The coronavirus pandemic has drawn the world’s attention to international sanctions. Humanitarian groups have claimed that sanctions are stopping some countries from obtaining medical supplies they need to fight the pandemic. The UN, too, has called for sanctions to be eased, claiming that medical work in Cuba, Iran, North Korea, Sudan, Syria and Venezuela is being hindered.
The potential for sanctions to cause more harm to the populace than the ruling elite has been recognised at least since sanctions contributed to the humanitarian crisis in Saddam’s Iraq during the 1990s.

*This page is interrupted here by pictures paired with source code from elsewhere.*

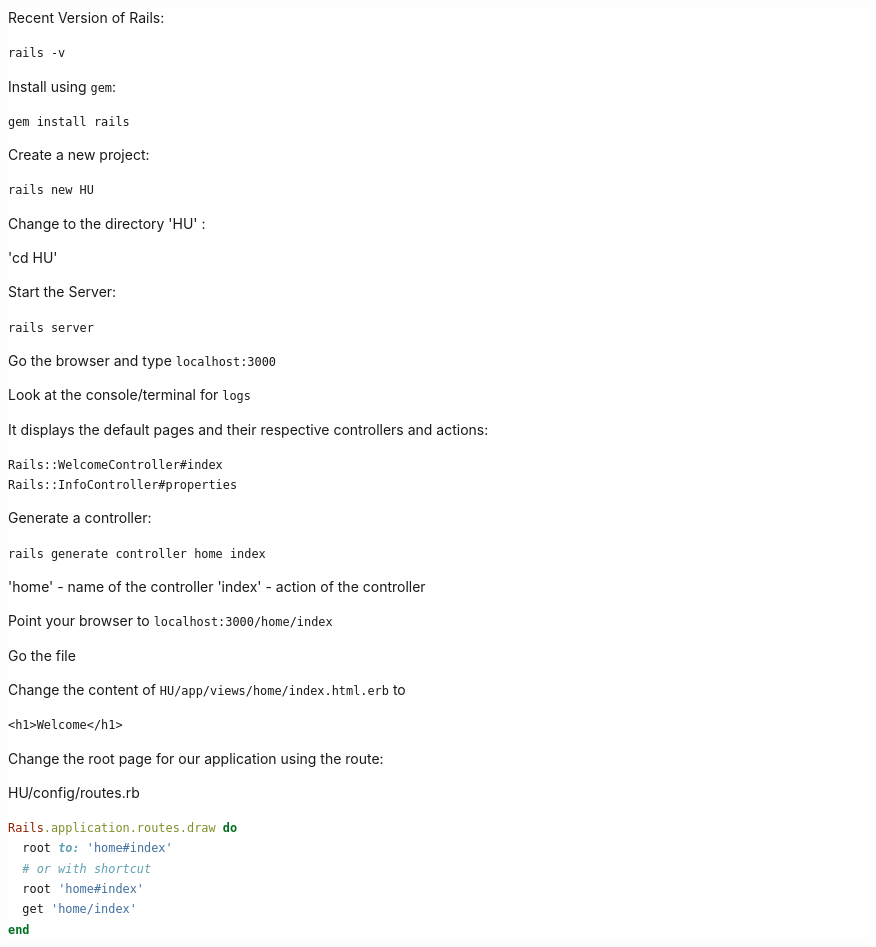 Recent Version of Rails:

```rails -v```

Install using `gem`:

```gem install rails```

Create a new project:

`rails new HU`

Change to the directory 'HU' :

'cd HU'

Start the Server:

`rails server`

Go the browser and type `localhost:3000`

Look at the console/terminal for `logs`

It displays the default pages and their respective controllers and actions:

```
Rails::WelcomeController#index
Rails::InfoController#properties
```

Generate a controller:

```rails generate controller home index```


'home' - name of the controller
'index' - action of the controller

Point your browser to `localhost:3000/home/index`


Go the file

Change the content of `HU/app/views/home/index.html.erb` to

`<h1>Welcome</h1>`


Change the root page for our application using the route:

HU/config/routes.rb

```ruby
Rails.application.routes.draw do
  root to: 'home#index'
  # or with shortcut
  root 'home#index'
  get 'home/index'
end
```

Both trade sanctions and sanctions targeted at individuals now usually provide for humanitarian exemptions, such as the exemptions provided for in sanctions against North Korea.
Iran has been in focus during the coronavirus crisis. In 2015 the UN endorsed a nuclear agreement with Iran offering sanctions relief in return for limits to the Iranian nuclear programme. The Trump Administration abandoned that deal in 2018 and re-imposed sanctions that stopped most trade in goods as well as and excluding Iranian institutions from the US financial system.
Critics, including the Iranian Government, said that this was preventing Iran from responding to its coronavirus epidemic, the worst in the region. The US countered that there were exemptions in the trade sanctions for medical supplies. The targeted sanctioning of Iranian banks, including the central bank, meant that payment channels for the import of medical supplies were blocked.
The US has now made exemptions to the financial sanctions, allowing transactions involving humanitarian supplies with the central bank, despite the fact that it is still sanctioned.
Meanwhile, the EU has set up INSTEX, a means of transaction that is intended to allow European firms to continue to trade with Iran, despite the US sanctions. The first transaction via INSTEX was for the export of humanitarian goods to Iran to help fight the pandemic, announced on 31 March 2020.
Switzerland has also set up a special payment system for humanitarian trade with Iran.